┌────────

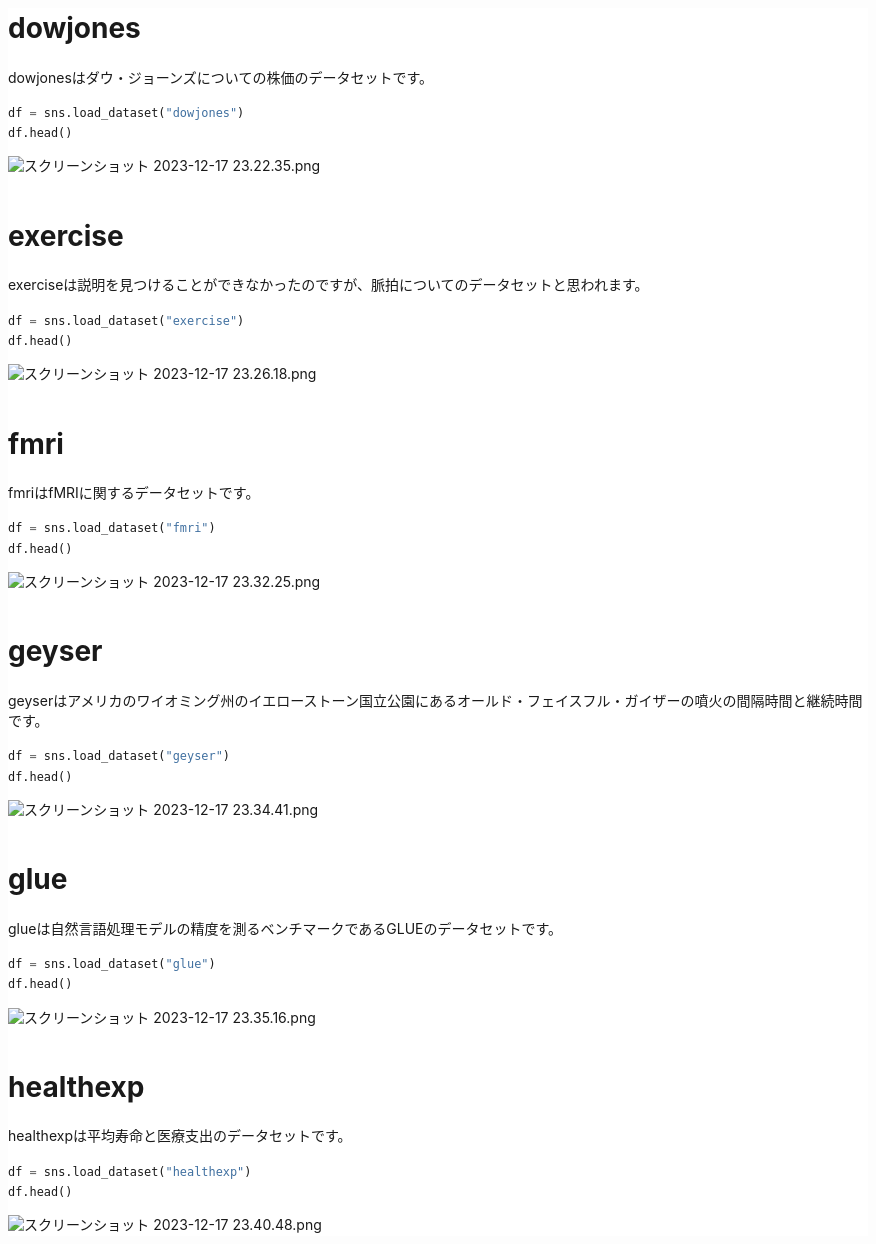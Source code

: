 # dowjones
dowjonesはダウ・ジョーンズについての株価のデータセットです。
```Python
df = sns.load_dataset("dowjones")
df.head()
```
![スクリーンショット 2023-12-17 23.22.35.png](https://qiita-image-store.s3.ap-northeast-1.amazonaws.com/0/3569835/12a2baf2-537b-d477-a4c7-61c8df7afb32.png)

# exercise
exerciseは説明を見つけることができなかったのですが、脈拍についてのデータセットと思われます。
```Python
df = sns.load_dataset("exercise")
df.head()
```
![スクリーンショット 2023-12-17 23.26.18.png](https://qiita-image-store.s3.ap-northeast-1.amazonaws.com/0/3569835/e64f37be-1020-d505-0a65-8d53798d9ee7.png)

# fmri
fmriはfMRIに関するデータセットです。
```Python
df = sns.load_dataset("fmri")
df.head()
```
![スクリーンショット 2023-12-17 23.32.25.png](https://qiita-image-store.s3.ap-northeast-1.amazonaws.com/0/3569835/c6d26985-8c06-ba7c-8e92-e7d490058e77.png)

# geyser
geyserはアメリカのワイオミング州のイエローストーン国立公園にあるオールド・フェイスフル・ガイザーの噴火の間隔時間と継続時間です。
```Python
df = sns.load_dataset("geyser")
df.head()
```
![スクリーンショット 2023-12-17 23.34.41.png](https://qiita-image-store.s3.ap-northeast-1.amazonaws.com/0/3569835/47231dbb-d2c6-8945-d779-a796ccdc0a30.png)

# glue
glueは自然言語処理モデルの精度を測るベンチマークであるGLUEのデータセットです。
```Python
df = sns.load_dataset("glue")
df.head()
```
![スクリーンショット 2023-12-17 23.35.16.png](https://qiita-image-store.s3.ap-northeast-1.amazonaws.com/0/3569835/ccc2febb-019e-3752-0b01-849446b7a093.png)

# healthexp
healthexpは平均寿命と医療支出のデータセットです。
```Python
df = sns.load_dataset("healthexp")
df.head()
```
![スクリーンショット 2023-12-17 23.40.48.png](https://qiita-image-store.s3.ap-northeast-1.amazonaws.com/0/3569835/3fe9e2de-931c-4180-21ea-fb0573fd46d1.png)
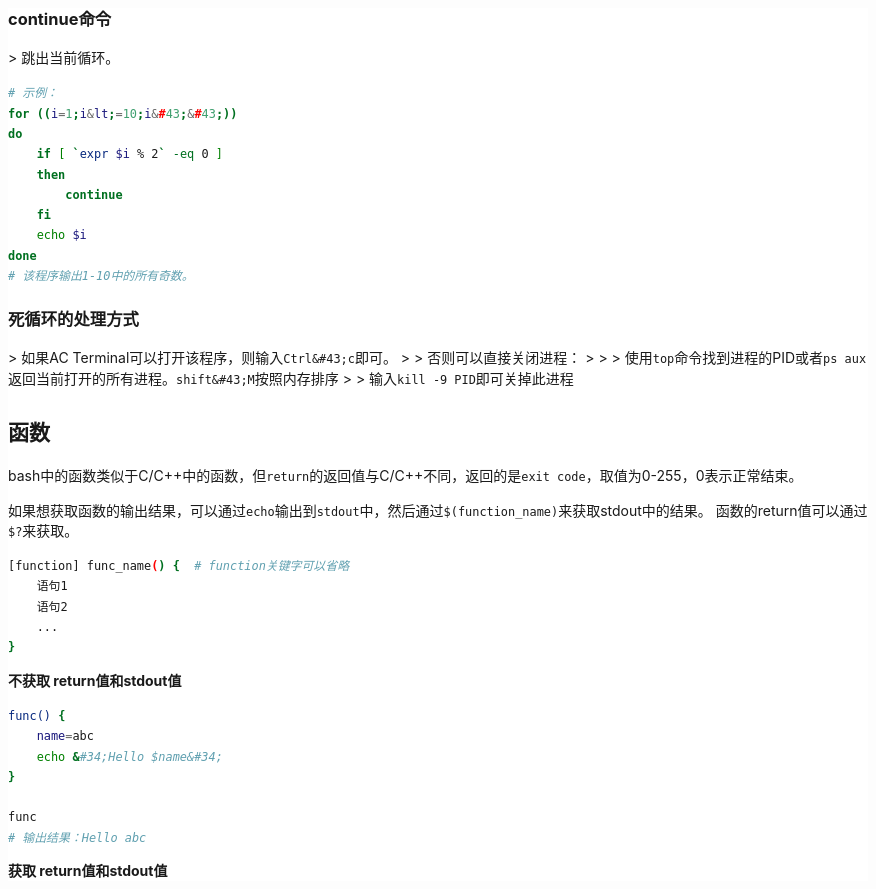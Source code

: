 ### continue命令

&gt; 跳出当前循环。

```bash
# 示例：
for ((i=1;i&lt;=10;i&#43;&#43;))
do
    if [ `expr $i % 2` -eq 0 ]
    then
        continue
    fi
    echo $i
done
# 该程序输出1-10中的所有奇数。
```

### 死循环的处理方式

&gt; 如果AC Terminal可以打开该程序，则输入`Ctrl&#43;c`即可。
&gt;
&gt; 否则可以直接关闭进程：
&gt;
&gt; &gt; 使用`top`命令找到进程的PID或者`ps aux`返回当前打开的所有进程。`shift&#43;M`按照内存排序
&gt; &gt; 输入`kill -9 PID`即可关掉此进程

##  函数

bash中的函数类似于C/C&#43;&#43;中的函数，但`return`的返回值与C/C&#43;&#43;不同，返回的是`exit code`，取值为0-255，0表示正常结束。

如果想获取函数的输出结果，可以通过`echo`输出到`stdout`中，然后通过`$(function_name)`来获取stdout中的结果。
函数的return值可以通过`$?`来获取。

```bash
[function] func_name() {  # function关键字可以省略
    语句1
    语句2
    ...
}
```

**不获取 return值和stdout值**

```bash
func() {
    name=abc
    echo &#34;Hello $name&#34;
}

func
# 输出结果：Hello abc
```

**获取 return值和stdout值**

└────────

Work to complete –
From the first record to the last, transcribe everything exactly but drop the pictures.

Task output –
Source code

: # dowjones
dowjonesはダウ・ジョーンズについての株価のデータセットです。
```Python
df = sns.load_dataset("dowjones")
df.head()
```
![スクリーンショット 2023-12-17 23.22.35.png](https://qiita-image-store.s3.ap-northeast-1.amazonaws.com/0/3569835/12a2baf2-537b-d477-a4c7-61c8df7afb32.png)

# exercise
exerciseは説明を見つけることができなかったのですが、脈拍についてのデータセットと思われます。
```Python
df = sns.load_dataset("exercise")
df.head()
```
![スクリーンショット 2023-12-17 23.26.18.png](https://qiita-image-store.s3.ap-northeast-1.amazonaws.com/0/3569835/e64f37be-1020-d505-0a65-8d53798d9ee7.png)

# fmri
fmriはfMRIに関するデータセットです。
```Python
df = sns.load_dataset("fmri")
df.head()
```
![スクリーンショット 2023-12-17 23.32.25.png](https://qiita-image-store.s3.ap-northeast-1.amazonaws.com/0/3569835/c6d26985-8c06-ba7c-8e92-e7d490058e77.png)

# geyser
geyserはアメリカのワイオミング州のイエローストーン国立公園にあるオールド・フェイスフル・ガイザーの噴火の間隔時間と継続時間です。
```Python
df = sns.load_dataset("geyser")
df.head()
```
![スクリーンショット 2023-12-17 23.34.41.png](https://qiita-image-store.s3.ap-northeast-1.amazonaws.com/0/3569835/47231dbb-d2c6-8945-d779-a796ccdc0a30.png)

# glue
glueは自然言語処理モデルの精度を測るベンチマークであるGLUEのデータセットです。
```Python
df = sns.load_dataset("glue")
df.head()
```
![スクリーンショット 2023-12-17 23.35.16.png](https://qiita-image-store.s3.ap-northeast-1.amazonaws.com/0/3569835/ccc2febb-019e-3752-0b01-849446b7a093.png)

# healthexp
healthexpは平均寿命と医療支出のデータセットです。
```Python
df = sns.load_dataset("healthexp")
df.head()
```
![スクリーンショット 2023-12-17 23.40.48.png](https://qiita-image-store.s3.ap-northeast-1.amazonaws.com/0/3569835/3fe9e2de-931c-4180-21ea-fb0573fd46d1.png)
Source code

: ### continue命令

&gt; 跳出当前循环。

```bash
# 示例：
for ((i=1;i&lt;=10;i&#43;&#43;))
do
    if [ `expr $i % 2` -eq 0 ]
    then
        continue
    fi
    echo $i
done
# 该程序输出1-10中的所有奇数。
```

### 死循环的处理方式

&gt; 如果AC Terminal可以打开该程序，则输入`Ctrl&#43;c`即可。
&gt;
&gt; 否则可以直接关闭进程：
&gt;
&gt; &gt; 使用`top`命令找到进程的PID或者`ps aux`返回当前打开的所有进程。`shift&#43;M`按照内存排序
&gt; &gt; 输入`kill -9 PID`即可关掉此进程

##  函数

bash中的函数类似于C/C&#43;&#43;中的函数，但`return`的返回值与C/C&#43;&#43;不同，返回的是`exit code`，取值为0-255，0表示正常结束。

如果想获取函数的输出结果，可以通过`echo`输出到`stdout`中，然后通过`$(function_name)`来获取stdout中的结果。
函数的return值可以通过`$?`来获取。

```bash
[function] func_name() {  # function关键字可以省略
    语句1
    语句2
    ...
}
```

**不获取 return值和stdout值**

```bash
func() {
    name=abc
    echo &#34;Hello $name&#34;
}

func
# 输出结果：Hello abc
```

**获取 return值和stdout值**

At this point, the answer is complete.